By the way, it will also of interest to some reading here, I think, that in addition to Webster's covert allusions to Jane Austen's fiction in Daddy Long Legs, there was also an overt allusion to Charlotte Bronte's Jane Eyre, which Webster's heroine discusses as follows:

"I sat up half of last night reading “Jane Eyre”. Are you old enough, Daddy, to remember sixty years ago? And if so, did people talk that way? The haughty Lady Blanche says to the footman, ‘Stop your chattering, knave, and do my bidding.”Mr. Rochester talks about the metal welkin when he means the sky; and as for the mad woman who laughs like a hyena and sets fire to bed curtains and tears up wedding veils and bites—it’s a melodrama of the purest, but just the same, you read and read and read. I can’t see how any girl could have written such a book, especially any girl who was brought up in a churchyard. There’s something about those Brontes that fascinates me. Their books, their lives, their spirit. Where did they get it? When I was reading about little Jane’s troubles in the charity school, I got so angry that I had to go out and take a walk..  I understood exactly how she felt… "
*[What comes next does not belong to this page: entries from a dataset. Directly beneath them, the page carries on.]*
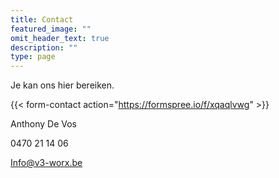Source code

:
 ```yaml
---
title: Contact
featured_image: ""
omit_header_text: true
description: ""
type: page
---
```


Je kan ons hier bereiken.

{{< form-contact action="https://formspree.io/f/xqaqlvwg"  >}}



Anthony De Vos

0470 21 14 06

Info@v3-worx.be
I just did some very brief biographical digging and found the following extraordinary, uncanny parallelism between Jane Eyre's fictional life and Jean Webster's real life, as described in the following excerpt from Jane Eyre's American Daughters: From The Wide, Wide World to Anne of Green Gables by John D. Seelye:

“…Jean Webster’s life after 1907 was a post-graduate education in adversity. She fell in love with Glen Ford McKinney, a wealthy sportsman eleven years her senior and the brother of her close friend Ethelyn McKinney, one of the four women with whom she had traveled around the world. The love affair began shortly after Jean’s return but remained a secret for seven years because Glenn was married to Annette (nee Renaud), daughter of a Creole wine merchant in Martinique. Annette was subject to spells of severe depression, which drove the relatively weak willed Glenn to binge drinking…Annette McKinney’s depression bordered on psychosis and she spent much of her married life in and out of sanatoriums…after Annette finally agreed to a divorce, the two lovers were married, on September 7, 1915….
If Jean’s tragic death resembles that of Charlotte Bronte…then her husband’s troubled first marriage to a mentally disturbed woman of Creole birth cannot but remind us of Rochester’s relationship with Bertha.”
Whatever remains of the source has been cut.